Tras la copiosa comida, me tumbé un rato con la intención de dormir una pequeña siesta. No conseguía conciliar el sueño. Cerraba los ojos y no podia dejar de pensar en que motivos tendría aquella señora para estar allí. En la época de verano, aún tal vez, pero en Abril, ella sola, sin aparente interés alguno por ninguno de los atractivos turísticos de la comarca, sin ni tan siquiera excesivo interés por la lectura, pues gran parte del tiempo que habiamos pasado en la playa, me habia fijado como dejaba su libro aparcado, para simplemente quedarse mirando al horizonte, o el vuelo de los pájaros, ensimismada en sus pensamientos.

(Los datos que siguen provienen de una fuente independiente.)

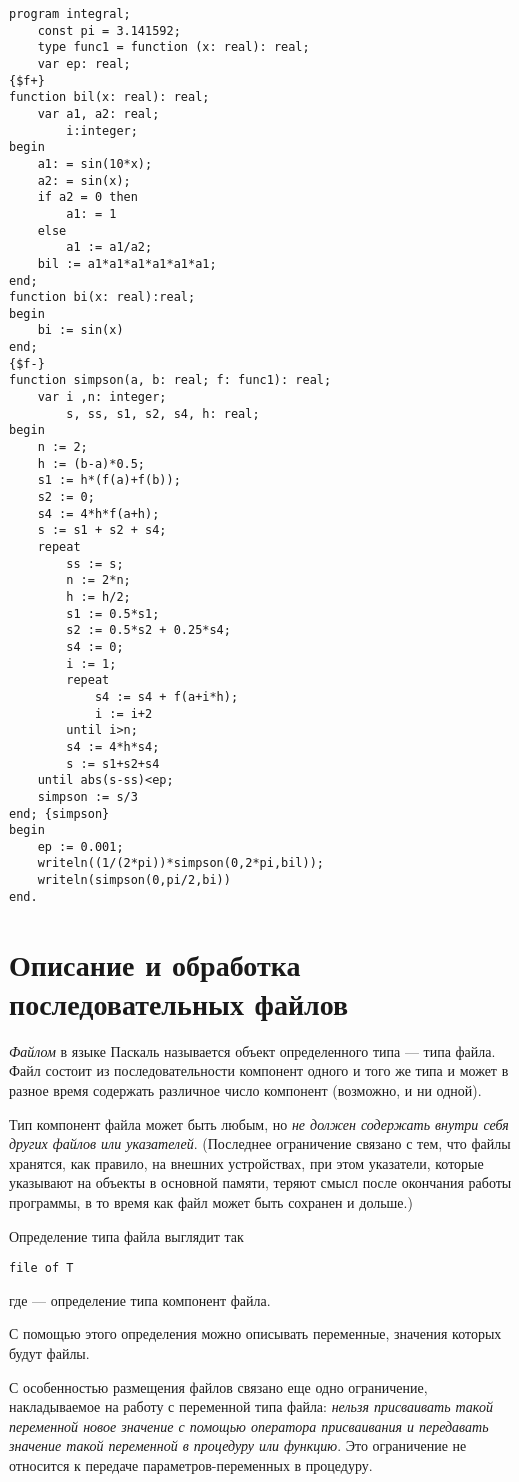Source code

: \documentclass[12pt,a4paper]{article}
\theoremstyle{plain}
\theoremstyle{definition}
\theoremstyle{remark}
\begin{document}
\begin{verbatim}
program integral;
    const pi = 3.141592;
    type func1 = function (x: real): real;
    var ep: real;
{$f+}
function bil(x: real): real;
    var a1, a2: real;
        i:integer;
begin
    a1: = sin(10*x);
    a2: = sin(x);
    if a2 = 0 then
        a1: = 1
    else
        a1 := a1/a2;
    bil := a1*a1*a1*a1*a1*a1;
end;
function bi(x: real):real;
begin
    bi := sin(x)
end;
{$f-}
function simpson(a, b: real; f: func1): real;
    var i ,n: integer;
        s, ss, s1, s2, s4, h: real;
begin
    n := 2;
    h := (b-a)*0.5;
    s1 := h*(f(a)+f(b));
    s2 := 0;
    s4 := 4*h*f(a+h); 
    s := s1 + s2 + s4;
    repeat
        ss := s;
        n := 2*n;
        h := h/2;
        s1 := 0.5*s1;
        s2 := 0.5*s2 + 0.25*s4;
        s4 := 0; 
        i := 1;
        repeat
            s4 := s4 + f(a+i*h);
            i := i+2
        until i>n;
        s4 := 4*h*s4;
        s := s1+s2+s4
    until abs(s-ss)<ep;
    simpson := s/3
end; {simpson}
begin
    ep := 0.001;
    writeln((1/(2*pi))*simpson(0,2*pi,bil));
    writeln(simpson(0,pi/2,bi))
end.
\end{verbatim}

\section{Описание и обработка последовательных файлов}
\textit{Файлом} в языке Паскаль называется объект определенного типа --- типа файла. Файл состоит из последовательности компонент одного и того же типа и может в разное время содержать различное число компонент (возможно, и ни одной).

Тип компонент файла может быть любым, но \emph{не должен содержать внутри себя других файлов или указателей}. (Последнее ограничение связано с тем, что файлы хранятся, как правило, на внешних устройствах, при этом указатели, которые указывают на объекты в основной памяти, теряют смысл после окончания работы программы, в то время как файл может быть сохранен и дольше.)

Определение типа файла выглядит так
\begin{verbatim}
file of T
\end{verbatim}
где \verb@T@ --- определение типа компонент файла.

С помощью этого определения можно описывать переменные, значения которых будут файлы.

С особенностью размещения файлов связано еще одно ограничение, накладываемое на работу с переменной типа файла: \emph{нельзя присваивать такой переменной новое значение с помощью оператора присваивания и передавать значение такой переменной в процедуру или функцию}. Это ограничение не относится к передаче параметров-переменных в процедуру.
\end{document}
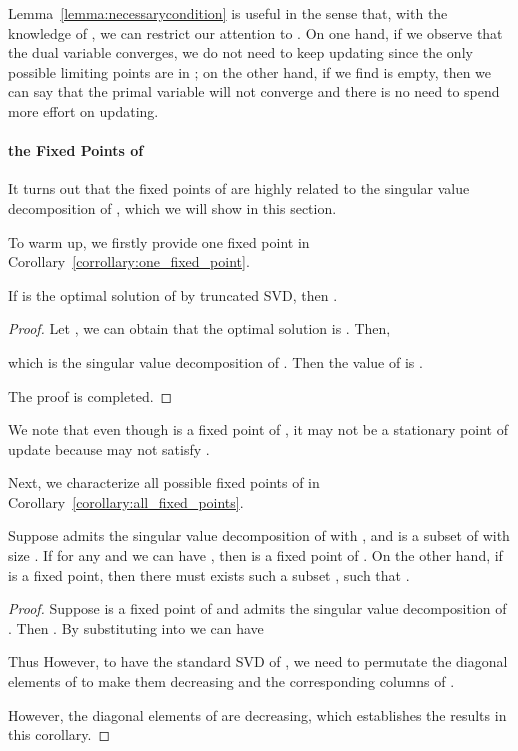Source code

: Lemma~\ref{lemma:necessarycondition} is useful in the sense that, with the knowledge of , we can restrict our attention to . On one hand, if we observe that the dual variable converges, we do not need to keep updating since the only possible limiting points are in ; on the other hand, if we find  is empty, then we can say that the primal variable will not converge and there is no need to spend more effort on updating.


\paragraph{the Fixed Points of }

It turns out that the fixed points of  are highly related to the singular value decomposition of , which we will show in this section.

To warm up, we firstly provide one fixed point in Corollary~\ref{corrollary:one_fixed_point}.
\begin{corollary}\label{corrollary:one_fixed_point}
If  is the optimal solution of  by truncated SVD, then .
\end{corollary}

\begin{proof}
Let , we can obtain that the optimal solution is . Then,

which is the singular value decomposition of . Then the value of  is .

The proof is completed.
\end{proof}

We note that even though  is a fixed point of , it may not be a stationary point of  update because  may not satisfy .


Next, we characterize all possible fixed points of  in Corollary~\ref{corollary:all_fixed_points}.

\begin{corollary}\label{corollary:all_fixed_points}
Suppose  admits the singular value decomposition of  with , and  is a subset of  with size . If for any  and  we can have , then  is a fixed point of . On the other hand, if  is a fixed point, then there must exists such a subset , such that .
\end{corollary}
\begin{proof}
Suppose  is a fixed point of  and  admits the singular value decomposition of . Then .
By substituting into  we can have

Thus 
However, to have the standard SVD of , we need to permutate the diagonal elements of  to make them decreasing and the corresponding columns of .

However, the diagonal elements of  are decreasing, which establishes the results in this corollary.
\end{proof}

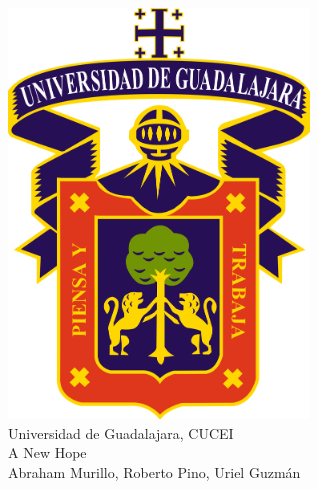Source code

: \documentclass{article} %
\begin{document}
  

\pagestyle{empty}
  \begin{center}
    \strut %
    \includegraphics[width=8cm]{udg.png} \\
    {\Huge Universidad de Guadalajara, CUCEI\\}
    {\fontsize{60}{60}\selectfont A New Hope\\}
    \vspace{0.5cm}
    {\Large Abraham Murillo, Roberto Pino, Uriel Guzmán\\}
    \vfill
    \vspace{0.5cm}
    \vspace{1cm}
  \end{center}
\clearpage
\pagestyle{fancy}
  
\end{document}
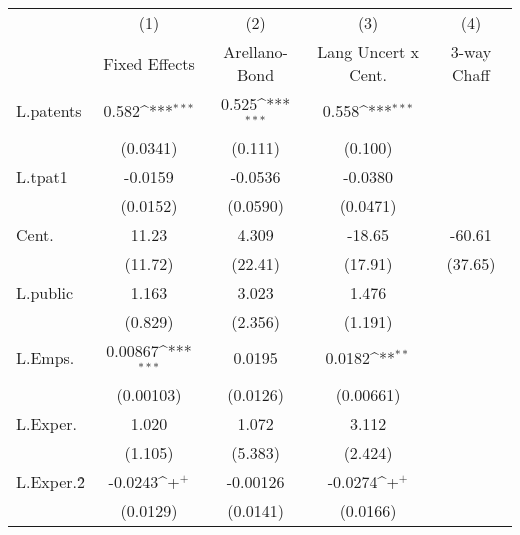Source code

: {
\def\sym#1{\ifmmode^{#1}\else\(^{#1}\)\fi}
\begin{tabular}{l*{4}{c}}
\hline\hline
                    &\multicolumn{1}{c}{(1)}&\multicolumn{1}{c}{(2)}&\multicolumn{1}{c}{(3)}&\multicolumn{1}{c}{(4)}\\
                    &\multicolumn{1}{c}{Fixed Effects}&\multicolumn{1}{c}{Arellano-Bond}&\multicolumn{1}{c}{Lang Uncert x Cent.}&\multicolumn{1}{c}{3-way Chaff}\\
\hline
L.patents           &       0.582\sym{***}&       0.525\sym{***}&       0.558\sym{***}&                     \\
                    &    (0.0341)         &     (0.111)         &     (0.100)         &                     \\
L.tpat1             &     -0.0159         &     -0.0536         &     -0.0380         &                     \\
                    &    (0.0152)         &    (0.0590)         &    (0.0471)         &                     \\
Cent.               &       11.23         &       4.309         &      -18.65         &      -60.61         \\
                    &     (11.72)         &     (22.41)         &     (17.91)         &     (37.65)         \\
L.public            &       1.163         &       3.023         &       1.476         &                     \\
                    &     (0.829)         &     (2.356)         &     (1.191)         &                     \\
L.Emps.             &     0.00867\sym{***}&      0.0195         &      0.0182\sym{**} &                     \\
                    &   (0.00103)         &    (0.0126)         &   (0.00661)         &                     \\
L.Exper.            &       1.020         &       1.072         &       3.112         &                     \\
                    &     (1.105)         &     (5.383)         &     (2.424)         &                     \\
L.Exper.\^2         &     -0.0243\sym{+}  &    -0.00126         &     -0.0274\sym{+}  &                     \\
                    &    (0.0129)         &    (0.0141)         &    (0.0166)         &                     \\

\end{tabular}}
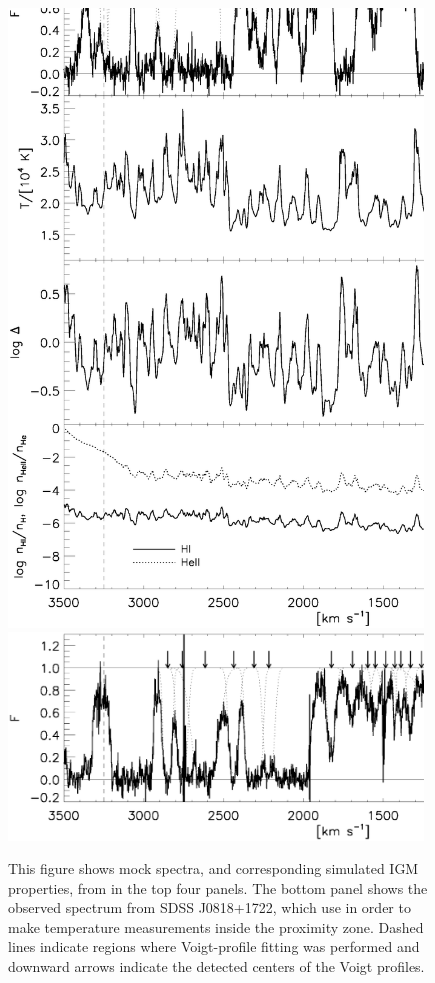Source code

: \begin{figure}[!p]
  \centering
  \includegraphics[width=11cm]{BoltonIGMTemperature_Fig2.ps}
  \includegraphics[width=11cm]{BoltonIGMTemperature_Fig2b.ps}
  \caption{This figure shows mock spectra, and corresponding simulated IGM properties, from \cite{BoltonQuasar} in the top four panels. The bottom panel shows the observed spectrum from SDSS J0818+1722, which \cite{BoltonQuasar} use in order to make temperature measurements inside the proximity zone. Dashed lines indicate regions where Voigt-profile fitting was performed and downward arrows indicate the detected centers of the Voigt profiles.}
  \label{fig:QuasarProximityTemp}
\end{figure}

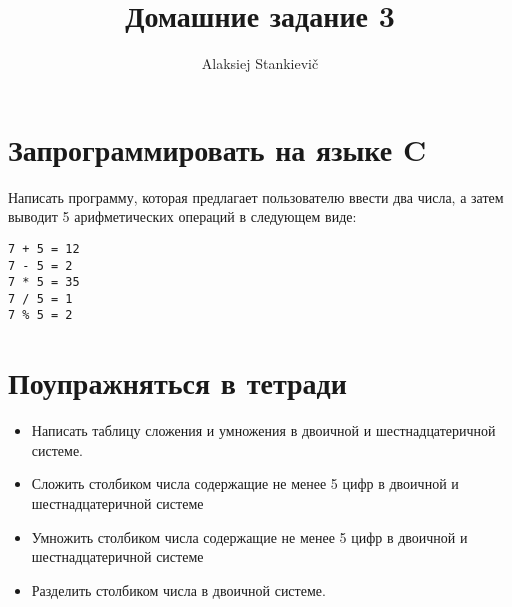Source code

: \documentclass[12pt]{article}
\author{Alaksiej Stankievič}
\title{Домашние задание 3}
\begin{document}
 \section{Запрограммировать на языке C}
  Написать программу, которая предлагает пользователю ввести два числа, а затем выводит 5 арифметических операций в следующем виде:
  \begin{verbatim}
7 + 5 = 12
7 - 5 = 2
7 * 5 = 35
7 / 5 = 1
7 % 5 = 2
  \end{verbatim}
 \section{Поупражняться в тетради}
  \begin{itemize}
   \item Написать таблицу сложения и умножения в двоичной и шестнадцатеричной системе.
   \item Сложить столбиком числа содержащие не менее 5 цифр в двоичной и шестнадцатеричной системе
   \item Умножить столбиком числа содержащие не менее 5 цифр в двоичной и шестнадцатеричной системе
   \item Разделить столбиком числа в двоичной системе.
  \end{itemize}
\end{document}
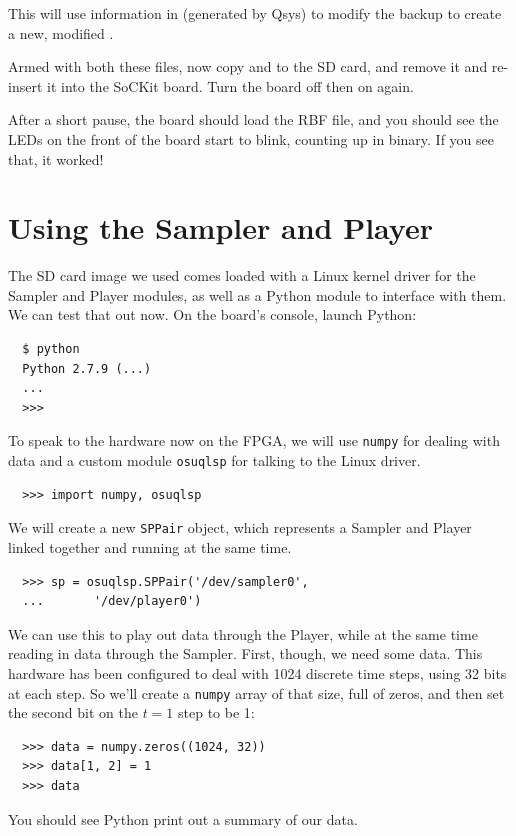 \documentclass{sockitguide}
\begin{document}
This will use information in 
(generated by Qsys) to modify the backup  to
create a new, modified .

Armed with both these files, now copy  and
 to the SD card, and remove it and re-insert it
into the SoCKit board. Turn the board off then on again.

After a short pause, the board should load the RBF file, and you
should see the LEDs on the front of the board start to blink, counting
up in binary. If you see that, it worked!

\section{Using the Sampler and Player}

The SD card image we used comes loaded with a Linux kernel driver for
the Sampler and Player modules, as well as a Python module to
interface with them. We can test that out now. On the board's console,
launch Python:
\begin{verbatim}
  $ python
  Python 2.7.9 (...)
  ...
  >>>
\end{verbatim}

To speak to the hardware now on the FPGA, we will use \texttt{numpy}
for dealing with data and a custom module \texttt{osuqlsp} for talking
to the Linux driver.
\begin{verbatim}
  >>> import numpy, osuqlsp
\end{verbatim}

We will create a new \texttt{SPPair} object, which represents a
Sampler and Player linked together and running at the same time.
\begin{verbatim}
  >>> sp = osuqlsp.SPPair('/dev/sampler0',
  ...       '/dev/player0')
\end{verbatim}

We can use this to play out data through the Player, while at the same
time reading in data through the Sampler. First, though, we need some
data. This hardware has been configured to deal with \num{1024}
discrete time steps, using \num{32} bits at each step. So we'll create
a \texttt{numpy} array of that size, full of zeros, and then set the
second bit on the $t = 1$ step to be \num{1}:
\begin{verbatim}
  >>> data = numpy.zeros((1024, 32))
  >>> data[1, 2] = 1
  >>> data
\end{verbatim}
You should see Python print out a summary of our data.
\end{document}
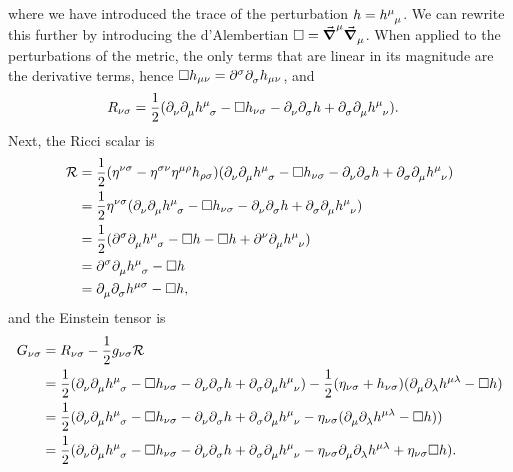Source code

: where we have introduced the trace of the perturbation $h = \tensor{h}{^{\mu}_{\mu}}$. We can rewrite this further by introducing the d'Alembertian $\square = \dcov[\mu]{}{\dcov{\mu}{}}$. When applied to the perturbations of the metric, the only terms that are linear in its magnitude are the derivative terms, hence $\square h_{\mu\nu} = \del[\sigma]{}{\del{\sigma}{h_{\mu\nu}}}$, and
\begin{align*}
	R_{\nu\sigma} &= \frac{1}{2}(\del{\nu}{\del{\mu}{\tensor{h}{^{\mu}_{\sigma}}}} - \square h_{\nu\sigma} - \del{\nu}{\del{\sigma}{h}} + \del{\sigma}{\del{\mu}{\tensor{h}{^{\mu}_{\nu}}}}).
\end{align*}
Next, the Ricci scalar is
\begin{align*}
	\R &= \frac{1}{2}(\eta^{\nu\sigma} -\eta^{\sigma\nu}\eta^{\mu\rho}h_{\rho\sigma})(\del{\nu}{\del{\mu}{\tensor{h}{^{\mu}_{\sigma}}}} - \square h_{\nu\sigma} - \del{\nu}{\del{\sigma}{h}} + \del{\sigma}{\del{\mu}{\tensor{h}{^{\mu}_{\nu}}}}) \\
	   &= \frac{1}{2}\eta^{\nu\sigma}(\del{\nu}{\del{\mu}{\tensor{h}{^{\mu}_{\sigma}}}} - \square h_{\nu\sigma} - \del{\nu}{\del{\sigma}{h}} + \del{\sigma}{\del{\mu}{\tensor{h}{^{\mu}_{\nu}}}}) \\
	   &= \frac{1}{2}(\del[\sigma]{}{\del{\mu}{\tensor{h}{^{\mu}_{\sigma}}}} - \square h - \square h + \del[\nu]{}{\del{\mu}{\tensor{h}{^{\mu}_{\nu}}}}) \\
	   &= \del[\sigma]{}{\del{\mu}{\tensor{h}{^{\mu}_{\sigma}}}} - \square h \\
	   &= \del{\mu}{\del{\sigma}{\tensor{h}{^{\mu\sigma}}}} - \square h,
\end{align*}
and the Einstein tensor is
\begin{align*}
	G_{\nu\sigma} &= R_{\nu\sigma} - \frac{1}{2}g_{\nu\sigma}\R \\
	              &= \frac{1}{2}(\del{\nu}{\del{\mu}{\tensor{h}{^{\mu}_{\sigma}}}} - \square h_{\nu\sigma} - \del{\nu}{\del{\sigma}{h}} + \del{\sigma}{\del{\mu}{\tensor{h}{^{\mu}_{\nu}}}}) - \frac{1}{2}(\eta_{\nu\sigma} + h_{\nu\sigma})(\del{\mu}{\del{\lambda}{\tensor{h}{^{\mu\lambda}}}} - \square h) \\
	              &= \frac{1}{2}(\del{\nu}{\del{\mu}{\tensor{h}{^{\mu}_{\sigma}}}} - \square h_{\nu\sigma} - \del{\nu}{\del{\sigma}{h}} + \del{\sigma}{\del{\mu}{\tensor{h}{^{\mu}_{\nu}}}} - \eta_{\nu\sigma}(\del{\mu}{\del{\lambda}{\tensor{h}{^{\mu\lambda}}}} - \square h)) \\
	              &= \frac{1}{2}(\del{\nu}{\del{\mu}{\tensor{h}{^{\mu}_{\sigma}}}} - \square h_{\nu\sigma} - \del{\nu}{\del{\sigma}{h}} + \del{\sigma}{\del{\mu}{\tensor{h}{^{\mu}_{\nu}}}} - \eta_{\nu\sigma}\del{\mu}{\del{\lambda}{\tensor{h}{^{\mu\lambda}}}} + \eta_{\nu\sigma}\square h).
\end{align*}

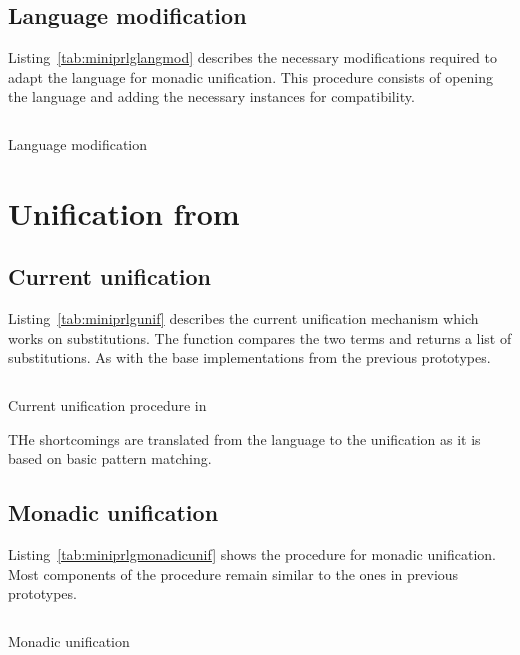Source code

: \documentclass[thesis-solanki.tex]{files}
\begin{document}
\subsection{Language modification}
Listing~\ref{tab:miniprlglangmod} describes the necessary modifications required to adapt the language for monadic unification.
This procedure consists of opening the language and adding the necessary instances for  \cite{unification-fd-lib}
compatibility.

\begin{code-list}[H]
\begin{singlespace}
  \inputminted[linenos, firstline=64, lastline=87]{haskell}{haskell-proto3-uplift-apart.hs}
\end{singlespace}
\caption{Language modification}
\label{tab:miniprlglangmod}
\end{code-list}

\section{Unification from  \cite{website:mini-prolog-hugs98}}

\subsection{Current unification}

Listing~\ref{tab:miniprlgunif} describes the current unification mechanism which works on  substitutions. The 
 function compares the two terms and returns a list of substitutions. As with the base implementations from
the previous prototypes.

\begin{code-list}[H]
\begin{singlespace}
  \inputminted[linenos, firstline=67, lastline=95]{haskell}{haskell-proto3-pentyl-skater.hs}
\end{singlespace}
\caption{Current unification procedure in \cite{website:mini-prolog-hugs98}}
\label{tab:miniprlgunif}
\end{code-list}

THe shortcomings are translated from the language to the unification as it is based on basic pattern matching.

\subsection{Monadic unification}
Listing~\ref{tab:miniprlgmonadicunif} shows the procedure for monadic unification. Most components of the procedure remain similar to the ones
in previous prototypes.
\begin{code-list}[H]
\begin{singlespace}
  \inputminted[linenos, firstline=1, lastline=42]{haskell}{haskell-proto3-bevy-icebox.hs}
\end{singlespace}
\caption{Monadic unification}
\label{tab:miniprlgmonadicunif}
\end{code-list}
\end{document}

La imagen de su cuerpo desnudo comenzó a dibujárseme en la cabeza. En mi memoría se proyectaban imágenes que mi retina había ido captando. Volví a fijarme en aquellos pechos, imaginando lo que sentiría al acariciarlos entre mis manos, recordé lo graciosos que aquellos ligeros michelines que envolvían su abdomen resultaban cuando se agachaba o se sentaba en su silla. Recordé la entereza con la que sin prejuicio alguno, se había cambiado de braguitas tan cerca de mi. Tomé consciencia de que en aquel preciso instante, su sexo totalmente desnudo, tapado cierto era por el vestido, había estado tan próximo. Por primera vez pensé en su sexo, hasta ahora siempre oculto a mis ojos. Imaginé como sería su pubis; si lo llevaría rasurado; si tendría vello en él. Me la imaginé lavándoselo en la ducha, acariciándolo.... Y comprobé como estaba excitado.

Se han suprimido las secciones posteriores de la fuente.